Plain-text document sources:

[Start of Attachment]

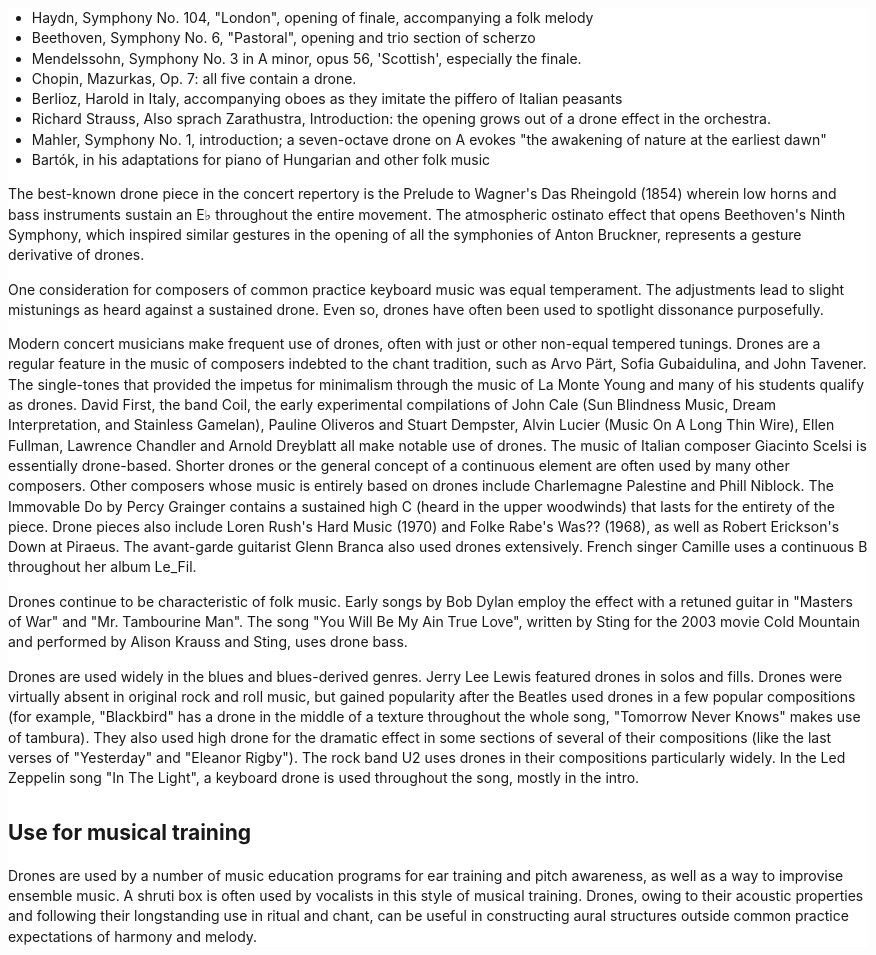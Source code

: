 - Haydn, Symphony No. 104, "London", opening of finale, accompanying a folk melody
- Beethoven, Symphony No. 6, "Pastoral", opening and trio section of scherzo
- Mendelssohn, Symphony No. 3 in A minor, opus 56, 'Scottish', especially the finale.
- Chopin, Mazurkas, Op. 7: all five contain a drone.
- Berlioz, Harold in Italy, accompanying oboes as they imitate the piffero of Italian peasants
- Richard Strauss, Also sprach Zarathustra, Introduction: the opening grows out of a drone effect in the orchestra.
- Mahler, Symphony No. 1, introduction; a seven-octave drone on A evokes "the awakening of nature at the earliest dawn"
- Bartók, in his adaptations for piano of Hungarian and other folk music

The best-known drone piece in the concert repertory is the Prelude to Wagner's Das Rheingold (1854) wherein low horns and bass instruments sustain an E♭ throughout the entire movement. The atmospheric ostinato effect that opens Beethoven's Ninth Symphony, which inspired similar gestures in the opening of all the symphonies of Anton Bruckner, represents a gesture derivative of drones.

One consideration for composers of common practice keyboard music was equal temperament. The adjustments lead to slight mistunings as heard against a sustained drone. Even so, drones have often been used to spotlight dissonance purposefully.

Modern concert musicians make frequent use of drones, often with just or other non-equal tempered tunings. Drones are a regular feature in the music of composers indebted to the chant tradition, such as Arvo Pärt, Sofia Gubaidulina, and John Tavener. The single-tones that provided the impetus for minimalism through the music of La Monte Young and many of his students qualify as drones. David First, the band Coil, the early experimental compilations of John Cale (Sun Blindness Music, Dream Interpretation, and Stainless Gamelan), Pauline Oliveros and Stuart Dempster, Alvin Lucier (Music On A Long Thin Wire), Ellen Fullman, Lawrence Chandler and Arnold Dreyblatt all make notable use of drones. The music of Italian composer Giacinto Scelsi is essentially drone-based. Shorter drones or the general concept of a continuous element are often used by many other composers. Other composers whose music is entirely based on drones include Charlemagne Palestine and Phill Niblock. The Immovable Do by Percy Grainger contains a sustained high C (heard in the upper woodwinds) that lasts for the entirety of the piece. Drone pieces also include Loren Rush's Hard Music (1970)  and Folke Rabe's Was?? (1968), as well as Robert Erickson's Down at Piraeus. The avant-garde guitarist Glenn Branca also used drones extensively. French singer Camille uses a continuous B throughout her album Le_Fil.

Drones continue to be characteristic of folk music. Early songs by Bob Dylan employ the effect with a retuned guitar in "Masters of War" and "Mr. Tambourine Man". The song "You Will Be My Ain True Love", written by Sting for the 2003 movie Cold Mountain and performed by Alison Krauss and Sting, uses drone bass.

Drones are used widely in the blues and blues-derived genres. Jerry Lee Lewis featured drones in solos and fills. Drones were virtually absent in original rock and roll music, but gained popularity after the Beatles used drones in a few popular compositions (for example, "Blackbird" has a drone in the middle of a texture throughout the whole song, "Tomorrow Never Knows" makes use of tambura). They also used high drone for the dramatic effect in some sections of several of their compositions (like the last verses of "Yesterday" and "Eleanor Rigby"). The rock band U2 uses drones in their compositions particularly widely. In the Led Zeppelin song "In The Light", a keyboard drone is used throughout the song, mostly in the intro.

## Use for musical training

Drones are used by a number of music education programs for ear training and pitch awareness, as well as a way to improvise ensemble music. A shruti box is often used by vocalists in this style of musical training. Drones, owing to their acoustic properties and following their longstanding use in ritual and chant, can be useful in constructing aural structures outside common practice expectations of harmony and melody.
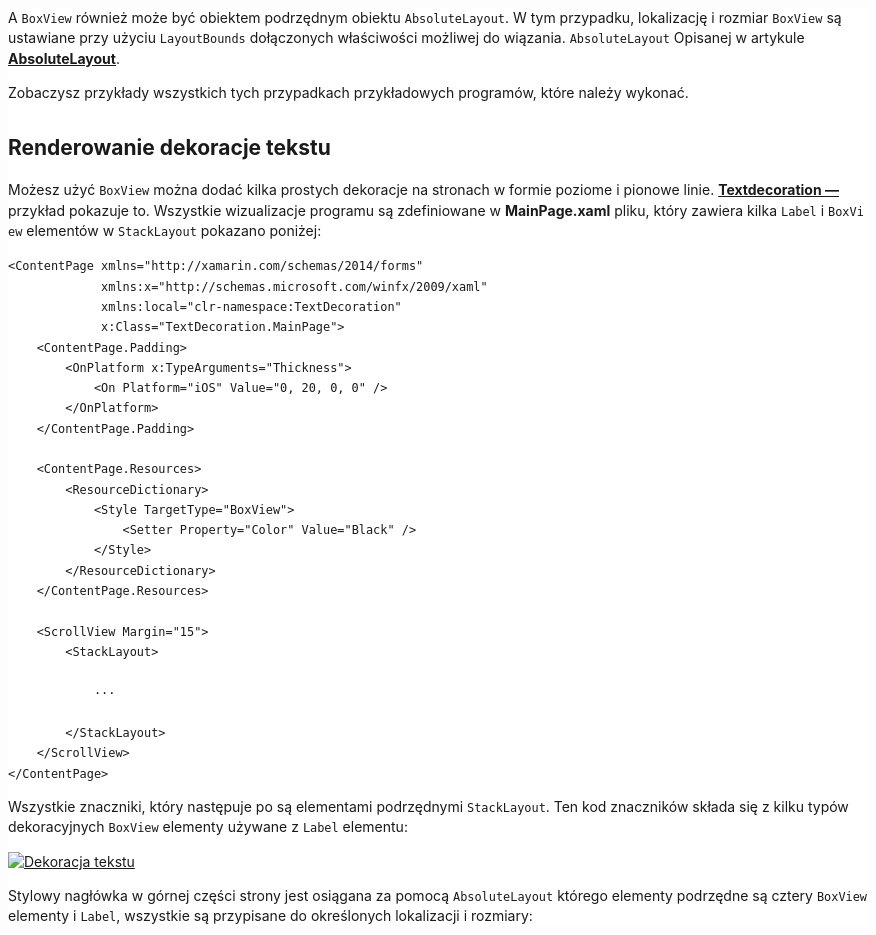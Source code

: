 A `BoxView` również może być obiektem podrzędnym obiektu `AbsoluteLayout`. W tym przypadku, lokalizację i rozmiar `BoxView` są ustawiane przy użyciu `LayoutBounds` dołączonych właściwości możliwej do wiązania. `AbsoluteLayout` Opisanej w artykule [ **AbsoluteLayout**](~/xamarin-forms/user-interface/layouts/absolute-layout.md).

Zobaczysz przykłady wszystkich tych przypadkach przykładowych programów, które należy wykonać.

<a name="textdecorations" />

## <a name="rendering-text-decorations"></a>Renderowanie dekoracje tekstu

Możesz użyć `BoxView` można dodać kilka prostych dekoracje na stronach w formie poziome i pionowe linie. [ **Textdecoration —** ](https://developer.xamarin.com/samples/xamarin-forms/BoxView/TextDecoration) przykład pokazuje to. Wszystkie wizualizacje programu są zdefiniowane w **MainPage.xaml** pliku, który zawiera kilka `Label` i `BoxView` elementów w `StackLayout` pokazano poniżej:

```xaml
<ContentPage xmlns="http://xamarin.com/schemas/2014/forms"
             xmlns:x="http://schemas.microsoft.com/winfx/2009/xaml"
             xmlns:local="clr-namespace:TextDecoration"
             x:Class="TextDecoration.MainPage">
    <ContentPage.Padding>
        <OnPlatform x:TypeArguments="Thickness">
            <On Platform="iOS" Value="0, 20, 0, 0" />
        </OnPlatform>
    </ContentPage.Padding>

    <ContentPage.Resources>
        <ResourceDictionary>
            <Style TargetType="BoxView">
                <Setter Property="Color" Value="Black" />
            </Style>
        </ResourceDictionary>
    </ContentPage.Resources>

    <ScrollView Margin="15">
        <StackLayout>

            ···

        </StackLayout>
    </ScrollView>
</ContentPage>
```

Wszystkie znaczniki, który następuje po są elementami podrzędnymi `StackLayout`. Ten kod znaczników składa się z kilku typów dekoracyjnych `BoxView` elementy używane z `Label` elementu:

[![Dekoracja tekstu](boxview-images/textdecoration-small.png "dekoracji tekstu")](boxview-images/textdecoration-large.png#lightbox "dekoracji tekstu")

Stylowy nagłówka w górnej części strony jest osiągana za pomocą `AbsoluteLayout` którego elementy podrzędne są cztery `BoxView` elementy i `Label`, wszystkie są przypisane do określonych lokalizacji i rozmiary:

[End of Attachment]

Restate word for word the entries above, starting at the line with "- Mahler, Symphony" and ending at the line with "- Bartók, in", inclusive, and no others.

**Completed task**
- Mahler, Symphony No. 1, introduction; a seven-octave drone on A evokes "the awakening of nature at the earliest dawn"
- Bartók, in his adaptations for piano of Hungarian and other folk music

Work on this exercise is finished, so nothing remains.